The neglect is real. 7 inch long curled duck feet hooves of limping horses in the “trim” pen (just when?), foals baking, the suffering and inhumanity are a disturbing whopper to digest. Anyone in doubt, take a trip to PVC.

The ghostly broken spirits trapped onto 160 acres of hell are prisoners of a self-serving agency, demonizing them since decades. With a self-inflicted crisis, the budget pie is off the rocker as tax funds go to round ups, holding, and administrative overhead. Little to none is given to welfare or more sensible on the range management.

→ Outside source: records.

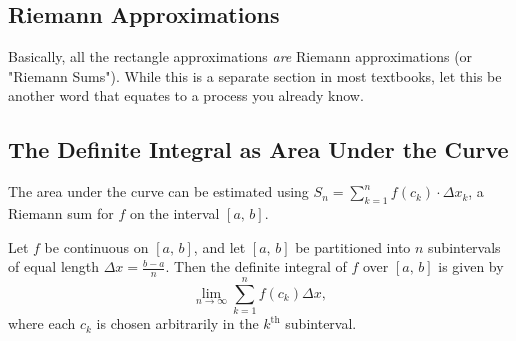 \documentclass[addpoints, 12pt]{exam}
\begin{document}

\subsection*{Riemann Approximations}
Basically, all the rectangle approximations \textit{are} Riemann approximations (or "Riemann Sums"). While this is a separate section in most textbooks, let this be another word that equates to a process you already know.



\newpage
{}
\subsection*{The Definite Integral as Area Under the Curve}

\begin{center}
\end{center}

The area under the curve can be estimated using $\displaystyle S_n=\sum_{k=1}^n f\left(c_k\right)\cdot\Delta x_k$, a Riemann sum for $f$ on the interval $[a,\,b].$

\begin{tcolorbox}[title= LIMIT DEFINITION OF THE DEFINITE INTEGRAL,colframe=black,sharp corners,colback=white,colbacktitle=white,coltitle=black,boxrule=1pt]

     Let $f$ be continuous on $[a,\,b]$, and let $[a,\,b]$ be partitioned into $n$ subintervals of equal length $\displaystyle \Delta x=\frac{b-a}{n}$. Then the definite integral of $f$ over $[a,\,b]$ is given by
     \[\lim_{n\to\infty}\sum_{k=1}^n f\left(c_k\right)\Delta x,\]
     where each $c_k$ is chosen arbitrarily in the $k^{\text{th}}$ subinterval.
    
\end{tcolorbox}
\end{document}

The one size fits all quick fix scriptures of BLM, evicting more horses as I type, causes unspeakable suffering. Yet, BLM creates horse mills resembling feedlots, with absence of modernity and wellbeing to animals, which would label any private person a sadist.

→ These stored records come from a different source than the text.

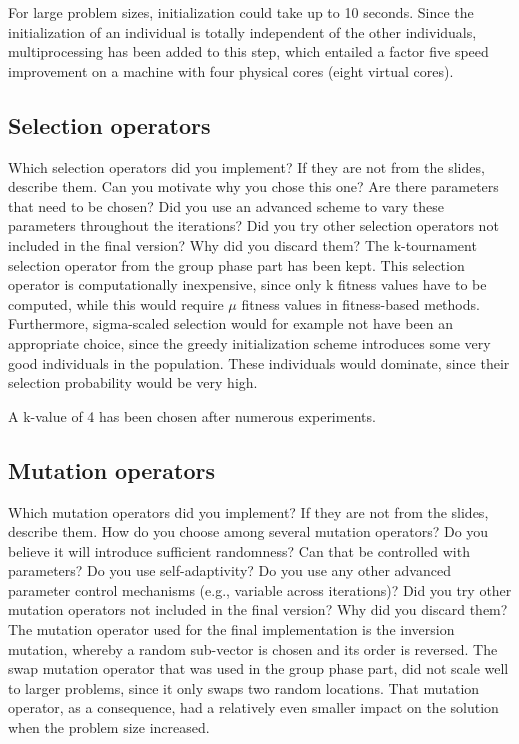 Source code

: \documentclass[a4paper,10pt]{article}
\newcommand{\ReplaceMe}[1]{{\color{blue}#1}}
\begin{document}
For large problem sizes, initialization could take up to 10 seconds. Since the initialization of an individual is totally independent of the other individuals, multiprocessing has been added to this step, which entailed a factor five speed improvement on a machine with four physical cores (eight virtual cores).


\subsection{Selection operators}
\label{selection}
\ReplaceMe{Which selection operators did you implement? If they are not from the slides, describe them. Can you motivate why you chose this one? Are there parameters that need to be chosen? Did you use an advanced scheme to vary these parameters throughout the iterations? Did you try other selection operators not included in the final version? Why did you discard them?}
The k-tournament selection operator from the group phase part has been kept. This selection operator is computationally inexpensive, since only k fitness values have to be computed, while this would require $\mu$ fitness values in fitness-based methods. Furthermore, sigma-scaled selection would for example not have been an appropriate choice, since the greedy initialization scheme introduces some very good individuals in the population. These individuals would dominate, since their selection probability would be very high.

A k-value of 4 %
has been chosen after numerous experiments.

\subsection{Mutation operators}
\label{mutation}
\ReplaceMe{Which mutation operators did you implement? If they are not from the slides, describe them. How do you choose among several mutation operators? Do you believe it will introduce sufficient randomness? Can that be controlled with parameters? Do you use self-adaptivity? Do you use any other advanced parameter control mechanisms (e.g., variable across iterations)? Did you try other mutation operators not included in the final version? Why did you discard them?}
The mutation operator used for the final implementation is the inversion mutation, whereby a random sub-vector is chosen and its order is reversed. The swap mutation operator that was used in the group phase part, did not scale well to larger problems, since it only swaps two random locations. That mutation operator, as a consequence, had a relatively even smaller impact on the solution when the problem size increased.
\end{document}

The saddest chapter in this book of misery is that those in charge are outlandishly detached. Federal guidelines to holding do not currently exist– but agony and suffering. Policy handbooks with strict quality care to be implemented are needed now. Life on the range, as the 1971 Act intended, with mustangs’ contribution to the balance of the eco-system where they also help prevent wildfires, seems to be a science BLM is not willing to consider.

Surely, life in the wild is more humane than the equine concentration camps and death pens. Thinking of the pleading horses I met at Palomino Valley… I think they would agree.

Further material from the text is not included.